— Зимой я вернусь сюда — с Анри или без него.
Они снова замолчали. Аврора разглядывала струю пузырьков, поднимающуюся со дна. Потом просто начала спрашивать:
— На поле боя вы наверняка слышали, как раненые зовут матерей? Они звали родных матерей? Или же сверхъестественную мать вроде Богородицы?
— Не знаю. Сам не звал. Она еще жила с семьей, пока я был в армии. Я вспоминал ее такой, какой запомнил. И не на поле боя. К тому же меня ни разу тяжело не ранило. Единственный раз, когда я был близок к смерти, — это когда я чуть не замерз, когда казалось, будто мне явился…
От Авроры не укрылось, что вдруг Собран стал тщательнее подбирать слова.
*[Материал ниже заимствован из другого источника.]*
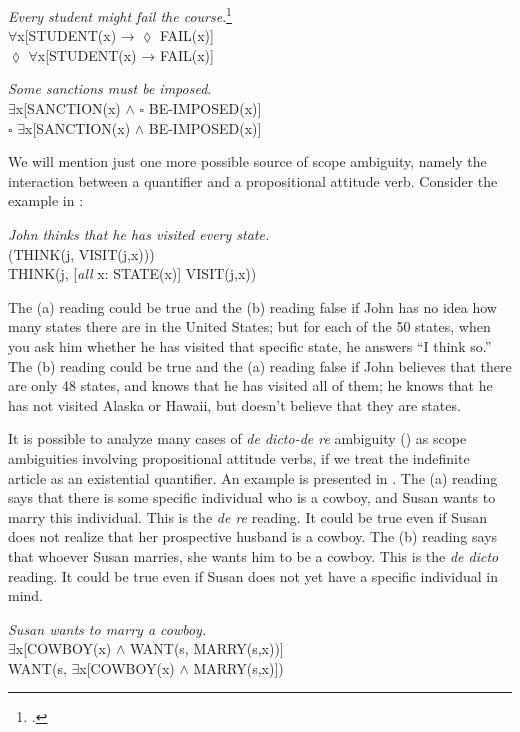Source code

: \ea
\textit{Every student might fail the course}.\footnote{\citet[48]{Abbott2010}.}\\
\ex ${\forall}$x[STUDENT(x) → ${\lozenge}$ FAIL(x)]\\
\ex ${\lozenge}$ ${\forall}$x[STUDENT(x) → FAIL(x)]
\z

\ea
\textit{Some sanctions must be imposed}.\\
\ex ${\exists}$x[SANCTION(x) $\wedge$ ${\square}$ BE-IMPOSED(x)]\\
\ex ${\square}$ ${\exists}$x[SANCTION(x) $\wedge$ BE-IMPOSED(x)]
\z


We will mention just one more possible source of scope ambiguity, namely the interaction between a quantifier and a propositional attitude verb. Consider the example in :


\ea
\textit{John thinks that he has visited every state.}\\
 (THINK(j, VISIT(j,x)))\\
\ex  THINK(j, [\textit{all} x: STATE(x)] VISIT(j,x))
                       \z
\z


The (a) reading could be true and the (b) reading false if John has no idea how many states there are in the United States; but for each of the 50 states, when you ask him whether he has visited that specific state, he answers “I think so.” The (b) reading could be true and the (a) reading false if John believes that there are only 48 states, and knows that he has visited all of them; he knows that he has not visited Alaska or Hawaii, but doesn’t believe that they are states.



It is possible to analyze many cases of \textit{de dicto-de re} ambiguity () as scope ambiguities involving propositional attitude verbs, if we treat the indefinite article as an existential quantifier. An example is presented in . The (a) reading says that there is some specific individual who is a cowboy, and Susan wants to marry this individual. This is the \textit{de re} reading. It could be true even if Susan does not realize that her prospective husband is a cowboy. The (b) reading says that whoever Susan marries, she wants him to be a cowboy. This is the \textit{de dicto} reading. It could be true even if Susan does not yet have a specific individual in mind.


\ea
\textit{Susan wants to marry a cowboy.}\\
\ea  ${\exists}$x[COWBOY(x) $\wedge$ WANT(s, MARRY(s,x))]\\
\ex  WANT(s, ${\exists}$x[COWBOY(x) $\wedge$ MARRY(s,x)])
                       \z
\z


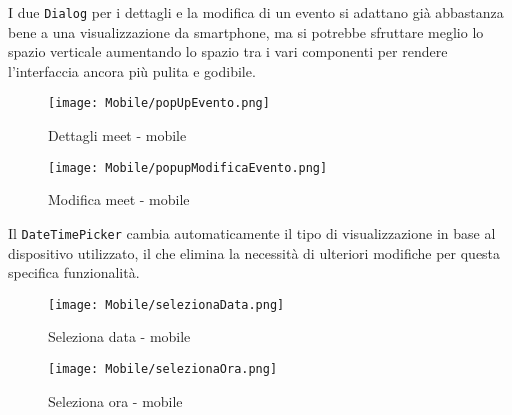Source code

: \clearpage
\noindent I due \texttt{Dialog} per i dettagli e la modifica di un evento si adattano già abbastanza bene a una 
visualizzazione da smartphone, ma si potrebbe sfruttare meglio lo spazio verticale aumentando lo spazio tra i vari 
componenti per rendere l'interfaccia ancora più pulita e godibile. 
\begin{figure}[H]
    \centering
    \begin{minipage}{0.45\textwidth}
        \centering
        \texttt{[image: Mobile/popUpEvento.png]}
        \caption{Dettagli meet - mobile}
    \end{minipage}
    \hspace{0.05\textwidth}
    \begin{minipage}{0.45\textwidth}
        \centering
        \texttt{[image: Mobile/popupModificaEvento.png]}
        \caption{Modifica meet - mobile}
    \end{minipage}
\end{figure}
\clearpage
\noindent Il \texttt{DateTimePicker} cambia automaticamente il tipo di visualizzazione in base al dispositivo utilizzato, 
il che elimina la necessità di ulteriori modifiche per questa specifica funzionalità. 
\begin{figure}[H]
    \centering
    \begin{minipage}{0.45\textwidth}
        \centering
        \texttt{[image: Mobile/selezionaData.png]}
        \caption{Seleziona data - mobile}
    \end{minipage}
    \hspace{0.05\textwidth}
    \begin{minipage}{0.45\textwidth}
        \centering
        \texttt{[image: Mobile/selezionaOra.png]}
        \caption{Seleziona ora - mobile}
    \end{minipage}
\end{figure}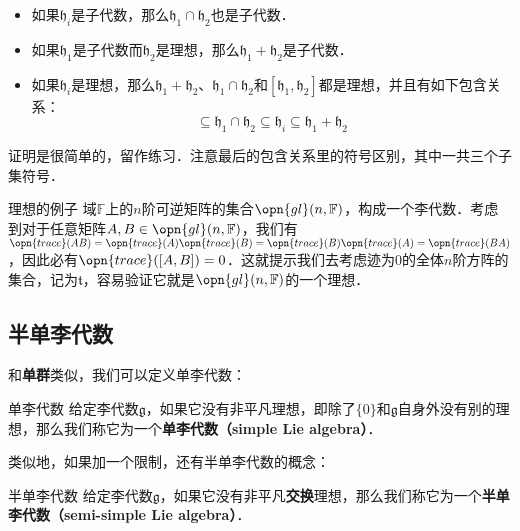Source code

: \begin{itemize}
\item 如果$\mathfrak{h}_i$是子代数，那么$\mathfrak{h}_1\cap\mathfrak{h}_2$也是子代数．
\item 如果$\mathfrak{h}_1$是子代数而$\mathfrak{h}_2$是理想，那么$\mathfrak{h}_1+\mathfrak{h}_2$是子代数．
\item 如果$\mathfrak{h}_i$是理想，那么$\mathfrak{h}_1+\mathfrak{h}_2$、$\mathfrak{h}_1\cap\mathfrak{h}_2$和$[\mathfrak{h}_1, \mathfrak{h}_2]$都是理想，并且有如下包含关系：\begin{equation}
[\mathfrak{h}_1, \mathfrak{h}_2]\subseteq\mathfrak{h}_1\cap\mathfrak{h}_2\subseteq\mathfrak{h}_i\subseteq\mathfrak{h}_1+\mathfrak{h}_2
\end{equation}

\end{itemize}

证明是很简单的，留作练习．注意最后的包含关系里的符号区别，其中一共三个子集符号．

\begin{example}{理想的例子}
域$\mathbb{F}$上的$n$阶可逆矩阵的集合$\opn{gl}(n, \mathbb{F})$，构成一个李代数．考虑到对于任意矩阵$A, B\in\opn{gl}(n, \mathbb{F})$，我们有$\opn{trace}(AB)=\opn{trace}(A)\opn{trace}(B)=\opn{trace}(B)\opn{trace}(A)=\opn{trace}(BA)$，因此必有$\opn{trace}([A, B])=0$．这就提示我们去考虑迹为$0$的全体$n$阶方阵的集合，记为$\mathfrak{t}$，容易验证它就是$\opn{gl}(n, \mathbb{F})$的一个理想．
\end{example}


\subsection{半单李代数}

和\textbf{单群}类似，我们可以定义单李代数：

\begin{definition}{单李代数}
给定李代数$\mathfrak{g}$，如果它没有非平凡理想，即除了$\{0\}$和$\mathfrak{g}$自身外没有别的理想，那么我们称它为一个\textbf{单李代数（simple Lie algebra）}．
\end{definition}

类似地，如果加一个限制，还有半单李代数的概念：
\begin{definition}{半单李代数}
给定李代数$\mathfrak{g}$，如果它没有非平凡\textbf{交换}理想，那么我们称它为一个\textbf{半单李代数（semi-simple Lie algebra）}．
\end{definition}





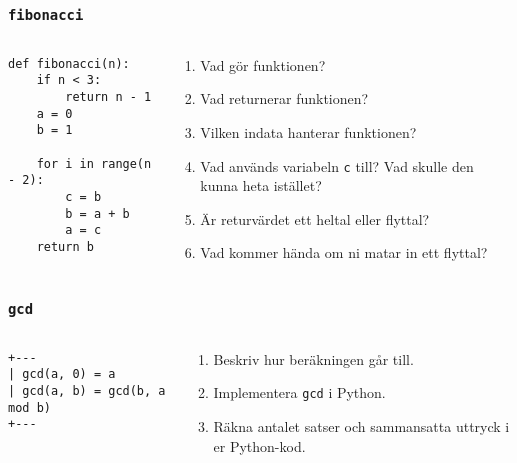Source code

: \documentclass{beamer}
\begin{document}
  \begin{frame}[fragile]
    \frametitle{\texttt{fibonacci}}

    \begin{columns}
      \begin{column}{0.48\textwidth}
        \begin{verbatim}
def fibonacci(n):
    if n < 3:
        return n - 1
    a = 0
    b = 1

    for i in range(n - 2):
        c = b
        b = a + b
        a = c
    return b
        \end{verbatim}
      \end{column}%
      \begin{column}{0.48\textwidth}
        \begin{enumerate}
          \item Vad gör funktionen?
          \item Vad returnerar funktionen?
          \item Vilken indata hanterar funktionen?
          \item Vad används variabeln \texttt{c} till? Vad skulle den kunna heta istället?
          \item Är returvärdet ett heltal eller flyttal?
          \item Vad kommer hända om ni matar in ett flyttal?
        \end{enumerate}
      \end{column}%
    \end{columns}
  \end{frame}

  \begin{frame}[fragile]
    \frametitle{\texttt{gcd}}

    \begin{columns}
      \begin{column}{0.48\textwidth}
        \begin{verbatim}
+---
| gcd(a, 0) = a
| gcd(a, b) = gcd(b, a mod b)
+---
        \end{verbatim}
      \end{column}%
      \begin{column}{0.48\textwidth}
        \begin{enumerate}
          \item Beskriv hur beräkningen går till.
          \item Implementera \texttt{gcd} i Python.
          \item Räkna antalet satser och sammansatta uttryck i er Python-kod.
        \end{enumerate}
      \end{column}%
    \end{columns}
  \end{frame}
\end{document}
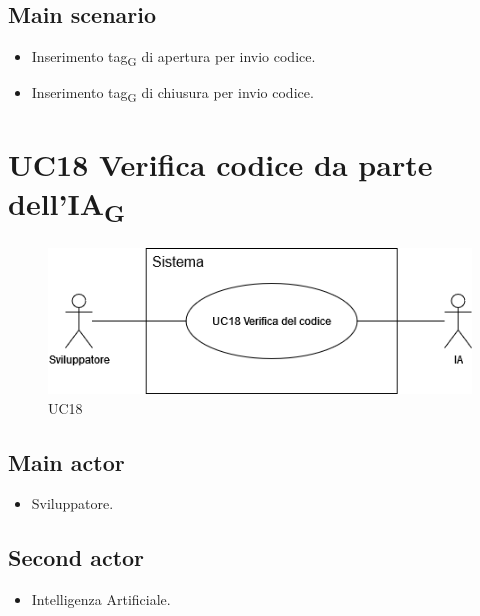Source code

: \documentclass{article}
\begin{document}
    \subsection*{Main scenario}
        \begin{itemize}
            \item Inserimento tag\textsubscript{G} di apertura per invio codice.
            \item Inserimento tag\textsubscript{G} di chiusura per invio codice.
        \end{itemize}

        
        
\section{UC18 Verifica codice da parte dell'IA\textsubscript{G}}
    \begin{figure}[h]
      \centering
      \includegraphics[width=.8\textwidth, height=.6\textheight, keepaspectratio]{documenti/imgUML/UC18-VERIFICA-CODICE-IA.drawio.png}
        \caption{UC18}
      \label{fig:UC18}
    \end{figure}
    
    \subsection*{Main actor}
        \begin{itemize}
            \item Sviluppatore.
        \end{itemize}
    \subsection*{Second actor}
        \begin{itemize}
            \item Intelligenza Artificiale.
        \end{itemize}
    
\end{document}
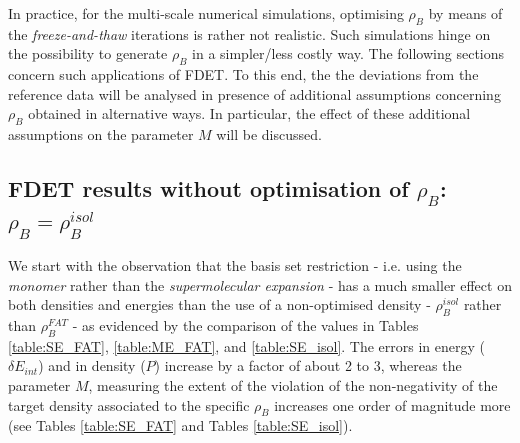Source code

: \documentclass[amsmath,amssymb,preprint,aip,jcp]{revtex4-1}
\begin{document}
In practice, for the multi-scale numerical simulations, optimising 
$\rho_B$ by means of the {\it freeze-and-thaw} iterations is rather not realistic. Such simulations hinge on the possibility to generate $\rho_B$ 
in a simpler/less costly way. 
The following sections concern such applications of FDET. 
To this end, the the deviations from the reference data will be analysed in presence of additional assumptions concerning $\rho_B$ obtained in alternative ways. In particular, the effect of these additional assumptions on the parameter $M$ will be discussed.
\subsection{FDET results without optimisation of $\rho_B$: $\rho_B=\rho_B^{isol}$}
We start with the observation that the basis set restriction - i.e. using the {\it monomer} rather than the {\it supermolecular expansion} - has a much smaller effect on both densities and energies than the use of a non-optimised density - $\rho_B^{isol}$ rather than $\rho_B^{FAT}$ - as evidenced by the comparison of the values in Tables \ref{table:SE_FAT}, \ref{table:ME_FAT}, and \ref{table:SE_isol}.
The errors in energy ($\delta E_{int}$) and in density ($P$) increase by a factor of about 2 to 3, whereas the parameter $M$, measuring the extent of the violation of the non-negativity of the target density associated to the specific $\rho_B$ increases one order of magnitude more (see Tables \ref{table:SE_FAT} and Tables \ref{table:SE_isol}). 
\end{document}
Его слова и мысли разделились, стали как кормчий и впередсмотрящий, и последние говорили первым, куда рулить.
— Мне будто явился ангел. Но на деле я увидел придорожную церквушку. Мама преставилась за год до того, как умерла Николетта. Слава богу, она не переживала этого горя. Внезапно заболела, слегла, две недели не вставала с постели, парализованная, не могла говорить, что поначалу ее очень злило. Леона не было рядом, и мама из-за этого печалилась, однако потом как бы отстранилась от всего. Не стала безразличной, нет, просто обрела мир. Лучшей смерти я в жизни не видел.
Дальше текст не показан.